_Collection entries_:
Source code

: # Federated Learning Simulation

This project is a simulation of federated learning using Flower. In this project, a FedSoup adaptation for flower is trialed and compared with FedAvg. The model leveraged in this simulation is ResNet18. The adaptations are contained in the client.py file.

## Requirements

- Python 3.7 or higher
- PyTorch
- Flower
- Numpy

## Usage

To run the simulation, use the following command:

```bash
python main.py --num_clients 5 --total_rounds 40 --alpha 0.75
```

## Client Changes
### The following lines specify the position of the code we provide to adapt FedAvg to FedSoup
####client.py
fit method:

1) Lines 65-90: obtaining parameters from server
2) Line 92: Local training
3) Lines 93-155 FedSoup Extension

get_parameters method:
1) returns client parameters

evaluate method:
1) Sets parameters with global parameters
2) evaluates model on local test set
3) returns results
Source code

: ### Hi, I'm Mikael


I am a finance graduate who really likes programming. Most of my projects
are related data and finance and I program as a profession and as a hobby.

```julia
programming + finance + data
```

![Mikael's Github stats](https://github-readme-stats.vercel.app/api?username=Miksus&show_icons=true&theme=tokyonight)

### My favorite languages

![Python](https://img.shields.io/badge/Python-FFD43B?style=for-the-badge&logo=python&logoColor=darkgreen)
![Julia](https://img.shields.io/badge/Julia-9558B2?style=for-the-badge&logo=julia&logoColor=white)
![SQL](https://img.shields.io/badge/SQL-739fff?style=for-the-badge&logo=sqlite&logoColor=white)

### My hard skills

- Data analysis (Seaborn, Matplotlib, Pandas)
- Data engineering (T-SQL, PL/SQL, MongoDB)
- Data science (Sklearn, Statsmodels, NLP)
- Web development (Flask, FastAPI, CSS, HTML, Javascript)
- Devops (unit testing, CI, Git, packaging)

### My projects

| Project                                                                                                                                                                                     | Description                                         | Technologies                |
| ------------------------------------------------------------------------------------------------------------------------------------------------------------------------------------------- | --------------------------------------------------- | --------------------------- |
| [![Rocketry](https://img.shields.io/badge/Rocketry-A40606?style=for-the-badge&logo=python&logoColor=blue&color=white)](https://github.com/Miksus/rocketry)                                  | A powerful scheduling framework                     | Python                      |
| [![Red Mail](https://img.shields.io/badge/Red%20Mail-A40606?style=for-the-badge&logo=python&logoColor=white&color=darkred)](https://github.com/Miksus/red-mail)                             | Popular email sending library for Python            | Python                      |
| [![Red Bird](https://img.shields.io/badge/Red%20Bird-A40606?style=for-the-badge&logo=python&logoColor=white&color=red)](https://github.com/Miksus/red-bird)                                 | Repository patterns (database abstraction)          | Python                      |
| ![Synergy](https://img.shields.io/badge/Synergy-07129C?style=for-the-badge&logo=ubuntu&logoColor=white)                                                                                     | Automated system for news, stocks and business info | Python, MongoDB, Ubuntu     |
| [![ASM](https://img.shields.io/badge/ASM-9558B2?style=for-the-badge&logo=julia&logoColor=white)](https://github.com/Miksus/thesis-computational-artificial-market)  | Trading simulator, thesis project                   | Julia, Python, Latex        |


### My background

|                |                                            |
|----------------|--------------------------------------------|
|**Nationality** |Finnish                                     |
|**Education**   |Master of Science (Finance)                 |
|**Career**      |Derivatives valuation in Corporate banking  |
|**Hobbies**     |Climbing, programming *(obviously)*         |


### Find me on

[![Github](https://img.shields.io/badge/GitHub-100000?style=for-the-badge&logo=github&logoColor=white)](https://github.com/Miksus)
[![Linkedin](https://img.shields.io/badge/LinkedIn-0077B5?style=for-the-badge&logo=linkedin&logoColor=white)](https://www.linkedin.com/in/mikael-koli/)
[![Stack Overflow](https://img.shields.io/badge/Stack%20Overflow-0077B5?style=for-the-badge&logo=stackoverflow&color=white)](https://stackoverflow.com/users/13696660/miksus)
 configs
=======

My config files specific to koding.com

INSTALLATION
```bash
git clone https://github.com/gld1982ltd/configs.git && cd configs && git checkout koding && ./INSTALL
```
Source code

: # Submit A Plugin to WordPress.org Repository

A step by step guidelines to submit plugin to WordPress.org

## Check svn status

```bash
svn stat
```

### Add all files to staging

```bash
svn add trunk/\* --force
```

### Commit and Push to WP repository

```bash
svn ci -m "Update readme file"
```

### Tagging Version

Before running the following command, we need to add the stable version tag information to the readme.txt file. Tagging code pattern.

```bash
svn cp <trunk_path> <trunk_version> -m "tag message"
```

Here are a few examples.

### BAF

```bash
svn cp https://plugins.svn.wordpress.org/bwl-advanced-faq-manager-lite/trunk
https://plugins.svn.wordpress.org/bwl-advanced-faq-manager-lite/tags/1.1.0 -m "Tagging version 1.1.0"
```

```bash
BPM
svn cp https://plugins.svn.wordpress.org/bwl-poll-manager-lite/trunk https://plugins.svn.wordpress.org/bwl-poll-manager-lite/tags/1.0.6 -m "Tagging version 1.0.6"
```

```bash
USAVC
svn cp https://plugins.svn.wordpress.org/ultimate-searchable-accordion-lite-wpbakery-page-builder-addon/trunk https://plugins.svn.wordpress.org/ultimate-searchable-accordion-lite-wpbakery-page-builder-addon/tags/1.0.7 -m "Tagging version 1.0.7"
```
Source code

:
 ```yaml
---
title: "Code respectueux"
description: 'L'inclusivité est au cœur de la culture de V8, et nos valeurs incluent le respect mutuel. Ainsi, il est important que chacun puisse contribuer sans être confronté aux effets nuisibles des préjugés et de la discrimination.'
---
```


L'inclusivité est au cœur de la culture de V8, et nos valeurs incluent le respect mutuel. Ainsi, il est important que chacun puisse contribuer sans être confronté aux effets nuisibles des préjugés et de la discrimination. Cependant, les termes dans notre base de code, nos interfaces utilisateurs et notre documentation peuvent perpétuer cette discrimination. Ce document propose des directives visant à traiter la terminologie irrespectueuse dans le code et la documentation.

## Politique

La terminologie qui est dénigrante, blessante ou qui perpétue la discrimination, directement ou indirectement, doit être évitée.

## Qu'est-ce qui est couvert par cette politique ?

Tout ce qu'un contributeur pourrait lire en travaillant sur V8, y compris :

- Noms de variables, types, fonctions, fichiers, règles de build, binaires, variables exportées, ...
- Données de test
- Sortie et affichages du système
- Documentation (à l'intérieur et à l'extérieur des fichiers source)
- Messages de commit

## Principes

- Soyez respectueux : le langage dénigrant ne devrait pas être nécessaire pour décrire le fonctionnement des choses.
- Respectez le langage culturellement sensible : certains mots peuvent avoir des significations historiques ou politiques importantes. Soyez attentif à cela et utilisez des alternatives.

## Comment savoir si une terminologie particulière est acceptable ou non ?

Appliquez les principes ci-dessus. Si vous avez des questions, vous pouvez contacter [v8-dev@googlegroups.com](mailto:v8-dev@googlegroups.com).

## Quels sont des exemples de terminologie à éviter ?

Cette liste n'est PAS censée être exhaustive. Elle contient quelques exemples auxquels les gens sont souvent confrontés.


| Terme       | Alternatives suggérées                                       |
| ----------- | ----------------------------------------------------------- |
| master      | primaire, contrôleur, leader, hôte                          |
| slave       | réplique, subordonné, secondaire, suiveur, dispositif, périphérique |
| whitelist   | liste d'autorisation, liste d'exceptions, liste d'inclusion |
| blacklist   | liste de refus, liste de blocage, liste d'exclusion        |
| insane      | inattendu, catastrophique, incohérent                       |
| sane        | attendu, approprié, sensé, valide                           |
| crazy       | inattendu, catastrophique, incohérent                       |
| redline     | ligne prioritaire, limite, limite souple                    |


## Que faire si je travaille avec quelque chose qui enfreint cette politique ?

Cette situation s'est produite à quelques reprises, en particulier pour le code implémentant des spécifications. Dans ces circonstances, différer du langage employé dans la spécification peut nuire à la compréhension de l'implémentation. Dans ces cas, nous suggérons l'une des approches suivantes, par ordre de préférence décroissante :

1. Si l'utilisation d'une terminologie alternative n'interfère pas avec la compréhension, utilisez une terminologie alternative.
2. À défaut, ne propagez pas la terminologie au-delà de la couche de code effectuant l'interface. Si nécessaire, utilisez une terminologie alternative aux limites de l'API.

_Task item_: Scan the entries above and return each line that holds "exemples".

_Output of the task_:
## Quels sont des exemples de terminologie à éviter ?
Cette liste n'est PAS censée être exhaustive. Elle contient quelques exemples auxquels les gens sont souvent confrontés.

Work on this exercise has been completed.